All the Dangerous Things(41)
“It’s just hard,” I continue. “Being a mother. It’s not what you expect it to be.”
Nobody ever warns you about the spite that comes in the night when you’re operating on two hours of sleep. Nobody ever tells you about how resentful you begin to feel toward a person you created. A person who relies on you for everything.
A person who never asked for any of this.
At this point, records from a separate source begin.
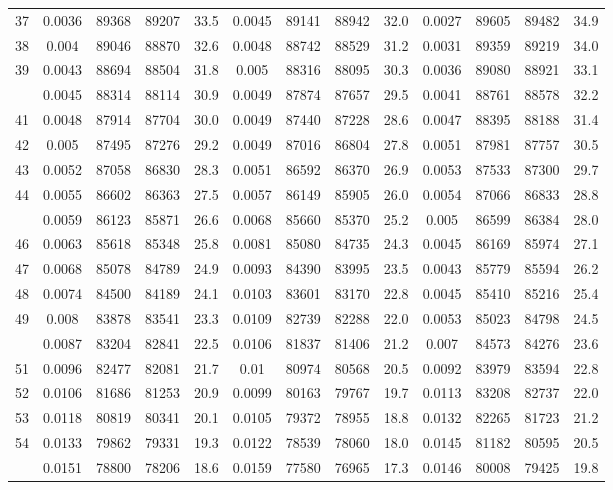 \documentclass[
  14pt,
]{article}
\begin{document}
\begin{longtable}[t]{lcccccccccccc}
37 & 0.0036 & 89368 & 89207 & 33.5 & 0.0045 & 89141 & 88942 & 32.0 & 0.0027 & 89605 & 89482 & 34.9\\
38 & 0.004 & 89046 & 88870 & 32.6 & 0.0048 & 88742 & 88529 & 31.2 & 0.0031 & 89359 & 89219 & 34.0\\
39 & 0.0043 & 88694 & 88504 & 31.8 & 0.005 & 88316 & 88095 & 30.3 & 0.0036 & 89080 & 88921 & 33.1\\
\addlinespace
40 & 0.0045 & 88314 & 88114 & 30.9 & 0.0049 & 87874 & 87657 & 29.5 & 0.0041 & 88761 & 88578 & 32.2\\
41 & 0.0048 & 87914 & 87704 & 30.0 & 0.0049 & 87440 & 87228 & 28.6 & 0.0047 & 88395 & 88188 & 31.4\\
42 & 0.005 & 87495 & 87276 & 29.2 & 0.0049 & 87016 & 86804 & 27.8 & 0.0051 & 87981 & 87757 & 30.5\\
43 & 0.0052 & 87058 & 86830 & 28.3 & 0.0051 & 86592 & 86370 & 26.9 & 0.0053 & 87533 & 87300 & 29.7\\
44 & 0.0055 & 86602 & 86363 & 27.5 & 0.0057 & 86149 & 85905 & 26.0 & 0.0054 & 87066 & 86833 & 28.8\\
\addlinespace
45 & 0.0059 & 86123 & 85871 & 26.6 & 0.0068 & 85660 & 85370 & 25.2 & 0.005 & 86599 & 86384 & 28.0\\
46 & 0.0063 & 85618 & 85348 & 25.8 & 0.0081 & 85080 & 84735 & 24.3 & 0.0045 & 86169 & 85974 & 27.1\\
47 & 0.0068 & 85078 & 84789 & 24.9 & 0.0093 & 84390 & 83995 & 23.5 & 0.0043 & 85779 & 85594 & 26.2\\
48 & 0.0074 & 84500 & 84189 & 24.1 & 0.0103 & 83601 & 83170 & 22.8 & 0.0045 & 85410 & 85216 & 25.4\\
49 & 0.008 & 83878 & 83541 & 23.3 & 0.0109 & 82739 & 82288 & 22.0 & 0.0053 & 85023 & 84798 & 24.5\\
\addlinespace
50 & 0.0087 & 83204 & 82841 & 22.5 & 0.0106 & 81837 & 81406 & 21.2 & 0.007 & 84573 & 84276 & 23.6\\
51 & 0.0096 & 82477 & 82081 & 21.7 & 0.01 & 80974 & 80568 & 20.5 & 0.0092 & 83979 & 83594 & 22.8\\
52 & 0.0106 & 81686 & 81253 & 20.9 & 0.0099 & 80163 & 79767 & 19.7 & 0.0113 & 83208 & 82737 & 22.0\\
53 & 0.0118 & 80819 & 80341 & 20.1 & 0.0105 & 79372 & 78955 & 18.8 & 0.0132 & 82265 & 81723 & 21.2\\
54 & 0.0133 & 79862 & 79331 & 19.3 & 0.0122 & 78539 & 78060 & 18.0 & 0.0145 & 81182 & 80595 & 20.5\\
\addlinespace
55 & 0.0151 & 78800 & 78206 & 18.6 & 0.0159 & 77580 & 76965 & 17.3 & 0.0146 & 80008 & 79425 & 19.8\\

\end{longtable}
\end{document}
Waylon shifts in his chair, uncomfortable, before taking a deep sip of wine and returning his attention to his plate. I’m sure he was imagining something different: one of those rosy memories mothers relay with stars in their eyes, making everyone else feel botched. I don’t really know what drove me to say it—the intimacy of this dinner, maybe, of sharing a meal with someone in my own home for the first time in months. Or maybe it’s because Waylon has been the first person in so long to really listen to me, to believe me, and we’ve been tiptoeing toward this type of raw honesty ever since that day on the plane when he placed his card on my knee.
Whatever it is, it feels good, the admission, even though I know it’s not what people want to hear. It feels honest.
Finally, something honest.
The fact is, I’ve never been able to be honest. Not to Ben, my parents, the other mothers at day care—especially the other mothers. Even before Mason was taken, before I met Ben, I always had secrets, swallowing them down every time the urge to repent came gargling up my throat like bile. I learned fairly quickly that when people asked how I was doing, how I was holding up, they didn’t actually want an answer—not a real one, anyway—so I simply ignored that little needle prick that stuck in my jaw, the threat of impending tears, and plastered on a smile, giving them the answer I knew they expected: that everything was good, everything was fine.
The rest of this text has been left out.